You can also consider the potential profits or losses of each of these trades to determine the ideal risk for each trade. You may want to take the maximum risk per trade (2%) for the trades with higher profit potential while reducing it to 1.5% or 1% for trades with lesser profit potential. Similarly, if a trade has a higher chance of creating significant losses, you may reduce the risk to 0.5%.
Calculating potential profits/losses is time-consuming and tiring when you do it manually. The chances of errors would also be higher in manual calculations as the exchange rates in the forex market are subject to a lot of fluctuations. So, a profit calculator is the best method for calculating potential profits or losses. A forex profit calculator can accurately determine the most probable outcome of a trade within a split second. You just need to enter the required data without any mistakes and hit the calculate button to determine the potential profits or losses in a particular trade.
In some cases, you will get to know that a trade is not worthwhile as it only results in a higher risk of loss without enough profit potential. It would be better not to enter such trades as it only increases your risk without contributing towards your returns. So, make sure you find the best online tools and use them well while making trading decisions to get the desired results with minimal exposure to market risk.
Trade with Target Extension
The last tip for avoiding taking excess risk is trading with a target extension. For those who don’t know about target extension, it is actually a term related to trade setups. Target extensions are proven to be helpful in reducing the risk and improving the profitability of a trade. When a trader places an order, they will surely have an expectation for maximum profits they aim to make with this trade. This is what we refer to as a profit target.
Now, imagine a trade goes exactly the way you want it. You place an order following the trend, and it reaches your profit target, but the price continues to move in your favour as the trend is still quite strong. In such a scenario, consider extending your profit target, because trading is all about maximising your profits. Now, you may ask how it helps you in avoiding excess risk.

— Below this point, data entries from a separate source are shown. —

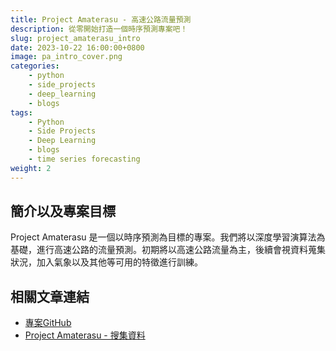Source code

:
 ```yaml
---
title: Project Amaterasu - 高速公路流量預測
description: 從零開始打造一個時序預測專案吧！
slug: project_amaterasu_intro
date: 2023-10-22 16:00:00+0800
image: pa_intro_cover.png
categories:
    - python
    - side_projects
    - deep_learning
    - blogs
tags:
    - Python
    - Side Projects
    - Deep Learning
    - blogs
    - time series forecasting
weight: 2
---
```


## 簡介以及專案目標

Project Amaterasu 是一個以時序預測為目標的專案。我們將以深度學習演算法為基礎，進行高速公路的流量預測。初期將以高速公路流量為主，後續會視資料蒐集狀況，加入氣象以及其他等可用的特徵進行訓練。

## 相關文章連結

* [專案GitHub](https://github.com/dstipscafe/Amaterasu)
* [Project Amaterasu - 搜集資料](https://dstipscafe.github.io/blogs/p/project_amaterasu_data_prepare)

Here, the market and prices are already moving in your favour, and the risk of loss is greatly reduced when you decide to let a profitable trade run for an extended period. You are just extending your profit target as you are quite sure about the price reaching better levels, which results in higher profit potential. So, adjust your take profit levels instead of closing the trade with the profit already realised.
Now, one thing that you need to decide here is what should be your extended profit target as placing an unrealistic profit target can still be risky as the trend might reverse before reaching the set price levels. So, you need to analyse the market in detail and extend the targets to a level based on probability. You also need to decide the best time for exiting the trade.
When it comes to long-term trends, you can let the trade run freely and wait for it to reach your extended profit targets. But keep in mind to have a tight risk management plan as a safety net by placing an optimal stop loss and trading with the set risk/reward ratio. If you follow these tips, target extension can be the best method for increasing your profitability without any excess risk.
To summarise, taking excess risk is a major mistake leading to huge losses, and you can avoid such a situation by following three simple steps. The first is determining optimal risk per trade, 2nd one is limiting maximum exposure to risk, and the final is trading with target extension. So, make sure you follow these steps while trading.